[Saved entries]

%%

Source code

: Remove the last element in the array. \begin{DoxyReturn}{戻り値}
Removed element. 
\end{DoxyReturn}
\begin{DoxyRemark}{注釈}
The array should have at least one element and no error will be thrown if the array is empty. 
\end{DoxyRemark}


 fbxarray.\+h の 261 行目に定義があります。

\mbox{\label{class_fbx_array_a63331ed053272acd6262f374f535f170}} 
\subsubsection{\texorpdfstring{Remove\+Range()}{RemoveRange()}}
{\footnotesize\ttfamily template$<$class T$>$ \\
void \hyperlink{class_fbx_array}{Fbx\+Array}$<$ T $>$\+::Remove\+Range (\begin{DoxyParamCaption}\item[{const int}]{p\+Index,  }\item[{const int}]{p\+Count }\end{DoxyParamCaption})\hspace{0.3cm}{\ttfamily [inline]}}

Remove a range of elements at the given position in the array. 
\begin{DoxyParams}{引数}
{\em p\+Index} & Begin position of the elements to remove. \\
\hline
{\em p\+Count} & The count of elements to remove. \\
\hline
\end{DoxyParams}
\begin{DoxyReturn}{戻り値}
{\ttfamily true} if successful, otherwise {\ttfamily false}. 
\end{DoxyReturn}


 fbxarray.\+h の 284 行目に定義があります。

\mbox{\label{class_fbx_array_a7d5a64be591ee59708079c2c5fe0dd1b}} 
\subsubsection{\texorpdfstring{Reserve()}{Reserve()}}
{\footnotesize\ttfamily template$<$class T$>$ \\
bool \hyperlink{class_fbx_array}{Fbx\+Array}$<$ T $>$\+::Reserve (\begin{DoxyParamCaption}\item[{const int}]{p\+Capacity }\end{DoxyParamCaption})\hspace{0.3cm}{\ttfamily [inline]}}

%%
%%

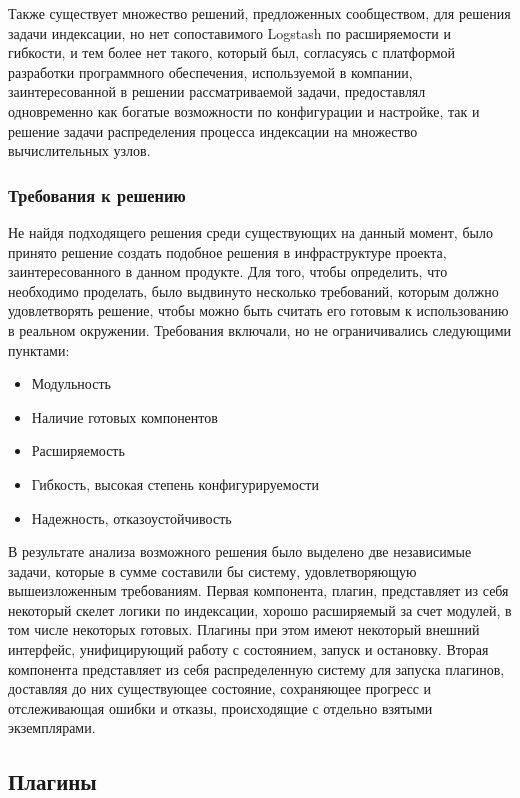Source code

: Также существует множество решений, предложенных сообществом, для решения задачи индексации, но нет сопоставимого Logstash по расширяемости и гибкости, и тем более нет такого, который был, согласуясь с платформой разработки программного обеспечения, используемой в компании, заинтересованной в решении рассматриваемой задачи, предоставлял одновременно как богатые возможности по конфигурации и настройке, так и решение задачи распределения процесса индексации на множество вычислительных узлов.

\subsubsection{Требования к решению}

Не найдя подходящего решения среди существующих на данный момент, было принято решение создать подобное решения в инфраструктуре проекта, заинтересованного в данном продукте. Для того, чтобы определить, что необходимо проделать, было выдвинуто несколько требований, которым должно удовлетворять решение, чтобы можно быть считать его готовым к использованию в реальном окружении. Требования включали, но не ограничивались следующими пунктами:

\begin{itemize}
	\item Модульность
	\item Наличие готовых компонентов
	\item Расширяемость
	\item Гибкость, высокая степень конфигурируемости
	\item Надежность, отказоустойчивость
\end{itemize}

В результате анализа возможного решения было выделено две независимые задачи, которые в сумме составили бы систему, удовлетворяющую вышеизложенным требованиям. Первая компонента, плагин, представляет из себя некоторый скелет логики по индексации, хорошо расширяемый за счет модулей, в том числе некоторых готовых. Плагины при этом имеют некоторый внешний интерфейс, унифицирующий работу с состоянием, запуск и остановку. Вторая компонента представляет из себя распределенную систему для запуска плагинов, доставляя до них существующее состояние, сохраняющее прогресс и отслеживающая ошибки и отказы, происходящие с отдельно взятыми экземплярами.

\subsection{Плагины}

%%

(Your task):
What is needed is every line of the records above that contains the word "было".

(Output for this task):
Не найдя подходящего решения среди существующих на данный момент, было принято решение создать подобное решения в инфраструктуре проекта, заинтересованного в данном продукте. Для того, чтобы определить, что необходимо проделать, было выдвинуто несколько требований, которым должно удовлетворять решение, чтобы можно быть считать его готовым к использованию в реальном окружении. Требования включали, но не ограничивались следующими пунктами:
В результате анализа возможного решения было выделено две независимые задачи, которые в сумме составили бы систему, удовлетворяющую вышеизложенным требованиям. Первая компонента, плагин, представляет из себя некоторый скелет логики по индексации, хорошо расширяемый за счет модулей, в том числе некоторых готовых. Плагины при этом имеют некоторый внешний интерфейс, унифицирующий работу с состоянием, запуск и остановку. Вторая компонента представляет из себя распределенную систему для запуска плагинов, доставляя до них существующее состояние, сохраняющее прогресс и отслеживающая ошибки и отказы, происходящие с отдельно взятыми экземплярами.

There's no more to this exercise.